■ Goal of the exercise
Tally the lines of the data that include the word "environment". Only the number is to be returned.
Top of Provided entries
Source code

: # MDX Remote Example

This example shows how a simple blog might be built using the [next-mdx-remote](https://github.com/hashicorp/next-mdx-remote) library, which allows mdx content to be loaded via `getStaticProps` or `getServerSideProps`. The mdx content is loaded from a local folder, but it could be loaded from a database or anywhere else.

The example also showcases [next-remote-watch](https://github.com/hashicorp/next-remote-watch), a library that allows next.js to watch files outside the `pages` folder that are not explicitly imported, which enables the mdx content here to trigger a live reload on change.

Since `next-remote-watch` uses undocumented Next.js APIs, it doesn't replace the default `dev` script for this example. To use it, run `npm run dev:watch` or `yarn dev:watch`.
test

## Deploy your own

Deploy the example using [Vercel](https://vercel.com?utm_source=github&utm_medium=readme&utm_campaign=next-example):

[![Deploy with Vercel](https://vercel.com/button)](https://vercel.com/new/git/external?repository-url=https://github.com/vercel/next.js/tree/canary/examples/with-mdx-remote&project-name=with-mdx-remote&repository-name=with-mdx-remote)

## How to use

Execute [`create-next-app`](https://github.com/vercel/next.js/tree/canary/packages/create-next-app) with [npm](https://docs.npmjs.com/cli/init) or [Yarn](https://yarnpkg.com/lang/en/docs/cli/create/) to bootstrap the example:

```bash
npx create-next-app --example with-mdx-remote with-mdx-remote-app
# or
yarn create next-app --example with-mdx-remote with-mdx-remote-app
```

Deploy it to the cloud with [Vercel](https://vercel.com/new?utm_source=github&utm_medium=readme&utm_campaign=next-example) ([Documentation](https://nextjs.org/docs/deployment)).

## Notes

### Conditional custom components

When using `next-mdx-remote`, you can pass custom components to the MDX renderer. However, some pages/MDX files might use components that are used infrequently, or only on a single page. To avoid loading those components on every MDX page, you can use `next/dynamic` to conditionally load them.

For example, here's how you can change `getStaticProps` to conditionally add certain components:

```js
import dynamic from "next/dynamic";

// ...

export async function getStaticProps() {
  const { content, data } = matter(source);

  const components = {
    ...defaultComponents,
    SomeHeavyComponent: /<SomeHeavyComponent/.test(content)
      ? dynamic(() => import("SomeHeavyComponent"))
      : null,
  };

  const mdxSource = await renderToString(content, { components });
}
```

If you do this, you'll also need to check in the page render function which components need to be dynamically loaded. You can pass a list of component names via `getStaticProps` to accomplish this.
Bottom of Provided entries
Top of Provided entries
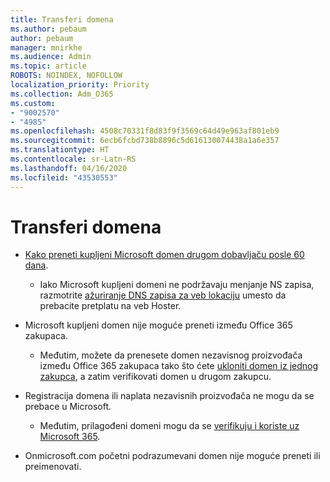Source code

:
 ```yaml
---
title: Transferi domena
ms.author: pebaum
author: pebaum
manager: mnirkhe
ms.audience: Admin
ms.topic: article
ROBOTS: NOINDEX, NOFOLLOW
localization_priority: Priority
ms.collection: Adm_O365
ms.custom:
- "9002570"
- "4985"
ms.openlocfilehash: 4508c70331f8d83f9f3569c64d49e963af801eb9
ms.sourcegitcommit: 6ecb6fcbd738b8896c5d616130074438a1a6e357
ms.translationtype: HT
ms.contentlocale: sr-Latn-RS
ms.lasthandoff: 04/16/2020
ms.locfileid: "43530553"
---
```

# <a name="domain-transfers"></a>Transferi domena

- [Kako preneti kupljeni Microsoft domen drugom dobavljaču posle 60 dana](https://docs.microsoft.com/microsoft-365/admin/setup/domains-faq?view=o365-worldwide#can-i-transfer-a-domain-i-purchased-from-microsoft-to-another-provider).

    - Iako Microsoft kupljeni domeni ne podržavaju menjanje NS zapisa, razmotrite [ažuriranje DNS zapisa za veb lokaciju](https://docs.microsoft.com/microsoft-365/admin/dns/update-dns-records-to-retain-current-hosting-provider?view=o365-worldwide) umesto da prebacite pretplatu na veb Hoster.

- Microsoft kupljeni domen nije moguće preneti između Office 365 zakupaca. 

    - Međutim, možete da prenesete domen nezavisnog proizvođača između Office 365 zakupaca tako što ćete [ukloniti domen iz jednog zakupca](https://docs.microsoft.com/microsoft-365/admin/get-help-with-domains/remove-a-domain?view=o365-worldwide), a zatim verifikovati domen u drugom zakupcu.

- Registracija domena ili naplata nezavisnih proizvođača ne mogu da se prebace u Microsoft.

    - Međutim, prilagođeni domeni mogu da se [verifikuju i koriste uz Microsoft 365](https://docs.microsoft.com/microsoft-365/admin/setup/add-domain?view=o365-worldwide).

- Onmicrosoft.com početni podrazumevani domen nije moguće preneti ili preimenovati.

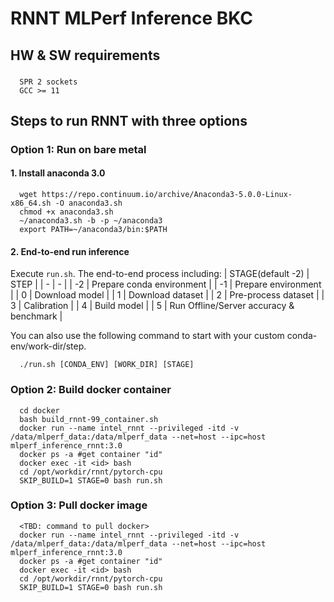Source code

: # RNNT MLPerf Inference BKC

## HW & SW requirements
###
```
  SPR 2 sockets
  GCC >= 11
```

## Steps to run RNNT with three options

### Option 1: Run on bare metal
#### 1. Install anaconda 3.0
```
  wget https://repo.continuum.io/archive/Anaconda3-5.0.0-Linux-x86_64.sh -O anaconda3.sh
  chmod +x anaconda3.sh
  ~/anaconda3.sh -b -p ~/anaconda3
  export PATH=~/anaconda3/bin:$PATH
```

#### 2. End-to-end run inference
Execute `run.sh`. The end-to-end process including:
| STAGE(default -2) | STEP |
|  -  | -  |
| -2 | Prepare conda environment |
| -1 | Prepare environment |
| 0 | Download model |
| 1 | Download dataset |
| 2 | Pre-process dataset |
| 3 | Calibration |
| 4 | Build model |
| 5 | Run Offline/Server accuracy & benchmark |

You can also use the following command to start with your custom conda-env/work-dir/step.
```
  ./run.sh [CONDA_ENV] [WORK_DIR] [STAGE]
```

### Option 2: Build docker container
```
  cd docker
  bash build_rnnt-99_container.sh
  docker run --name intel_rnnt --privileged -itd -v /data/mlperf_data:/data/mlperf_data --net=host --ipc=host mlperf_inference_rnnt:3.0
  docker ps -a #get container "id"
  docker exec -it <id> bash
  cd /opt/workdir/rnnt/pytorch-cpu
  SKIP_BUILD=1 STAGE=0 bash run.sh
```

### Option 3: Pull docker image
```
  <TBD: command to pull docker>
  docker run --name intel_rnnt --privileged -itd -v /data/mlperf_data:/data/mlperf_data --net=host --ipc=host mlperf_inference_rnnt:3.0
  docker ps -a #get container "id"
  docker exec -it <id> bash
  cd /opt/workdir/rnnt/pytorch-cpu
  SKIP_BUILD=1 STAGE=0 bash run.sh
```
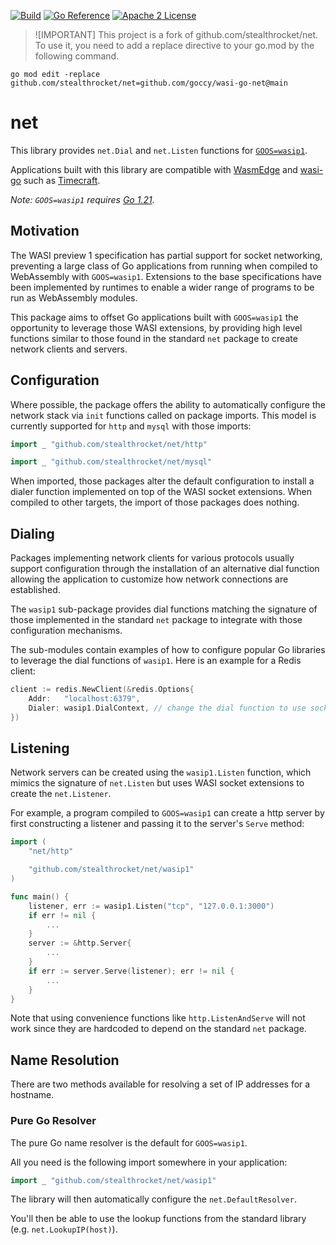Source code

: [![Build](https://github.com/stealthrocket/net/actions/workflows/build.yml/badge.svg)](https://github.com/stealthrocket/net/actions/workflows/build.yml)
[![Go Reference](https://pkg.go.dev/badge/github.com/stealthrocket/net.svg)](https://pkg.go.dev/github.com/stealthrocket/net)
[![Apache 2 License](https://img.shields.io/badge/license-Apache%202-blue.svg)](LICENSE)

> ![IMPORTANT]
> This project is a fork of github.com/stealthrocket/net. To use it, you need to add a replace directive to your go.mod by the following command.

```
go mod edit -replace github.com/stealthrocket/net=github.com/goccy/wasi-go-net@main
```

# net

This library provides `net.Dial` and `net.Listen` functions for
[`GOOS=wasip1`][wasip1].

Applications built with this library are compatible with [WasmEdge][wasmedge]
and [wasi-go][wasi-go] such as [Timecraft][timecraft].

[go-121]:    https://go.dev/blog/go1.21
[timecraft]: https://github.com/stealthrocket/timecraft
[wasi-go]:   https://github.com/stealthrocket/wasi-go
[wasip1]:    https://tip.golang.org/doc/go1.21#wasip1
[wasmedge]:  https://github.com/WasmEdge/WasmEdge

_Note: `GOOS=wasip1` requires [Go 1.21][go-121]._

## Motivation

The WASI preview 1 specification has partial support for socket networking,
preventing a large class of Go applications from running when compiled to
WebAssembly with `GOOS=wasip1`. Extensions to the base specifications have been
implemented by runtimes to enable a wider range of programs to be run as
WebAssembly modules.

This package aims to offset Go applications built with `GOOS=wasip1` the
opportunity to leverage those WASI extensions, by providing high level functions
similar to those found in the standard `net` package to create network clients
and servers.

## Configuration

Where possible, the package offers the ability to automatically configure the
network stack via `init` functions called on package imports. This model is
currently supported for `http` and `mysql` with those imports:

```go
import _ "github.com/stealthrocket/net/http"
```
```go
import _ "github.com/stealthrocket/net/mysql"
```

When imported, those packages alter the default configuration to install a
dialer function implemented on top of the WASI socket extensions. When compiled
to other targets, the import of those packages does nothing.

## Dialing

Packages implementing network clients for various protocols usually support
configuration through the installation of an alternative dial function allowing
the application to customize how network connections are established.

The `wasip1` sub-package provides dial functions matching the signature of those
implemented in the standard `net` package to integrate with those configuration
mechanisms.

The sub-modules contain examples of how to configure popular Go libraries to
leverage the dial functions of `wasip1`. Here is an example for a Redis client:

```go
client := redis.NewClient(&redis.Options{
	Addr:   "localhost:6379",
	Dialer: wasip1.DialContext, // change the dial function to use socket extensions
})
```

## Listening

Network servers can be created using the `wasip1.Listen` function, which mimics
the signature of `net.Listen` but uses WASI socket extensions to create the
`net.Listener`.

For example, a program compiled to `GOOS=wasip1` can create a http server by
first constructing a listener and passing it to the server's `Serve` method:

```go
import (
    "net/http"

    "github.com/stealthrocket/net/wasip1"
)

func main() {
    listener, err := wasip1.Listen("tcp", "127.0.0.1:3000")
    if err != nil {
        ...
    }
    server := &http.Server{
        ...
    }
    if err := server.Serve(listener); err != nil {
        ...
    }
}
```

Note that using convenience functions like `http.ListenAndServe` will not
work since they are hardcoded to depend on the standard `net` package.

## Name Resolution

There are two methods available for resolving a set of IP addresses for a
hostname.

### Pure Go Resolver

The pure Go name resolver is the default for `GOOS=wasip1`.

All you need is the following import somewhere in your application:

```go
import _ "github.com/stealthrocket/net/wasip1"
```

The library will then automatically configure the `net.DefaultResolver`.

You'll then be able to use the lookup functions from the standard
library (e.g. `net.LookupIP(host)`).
Bottom of Provided entries
■ Solution below
2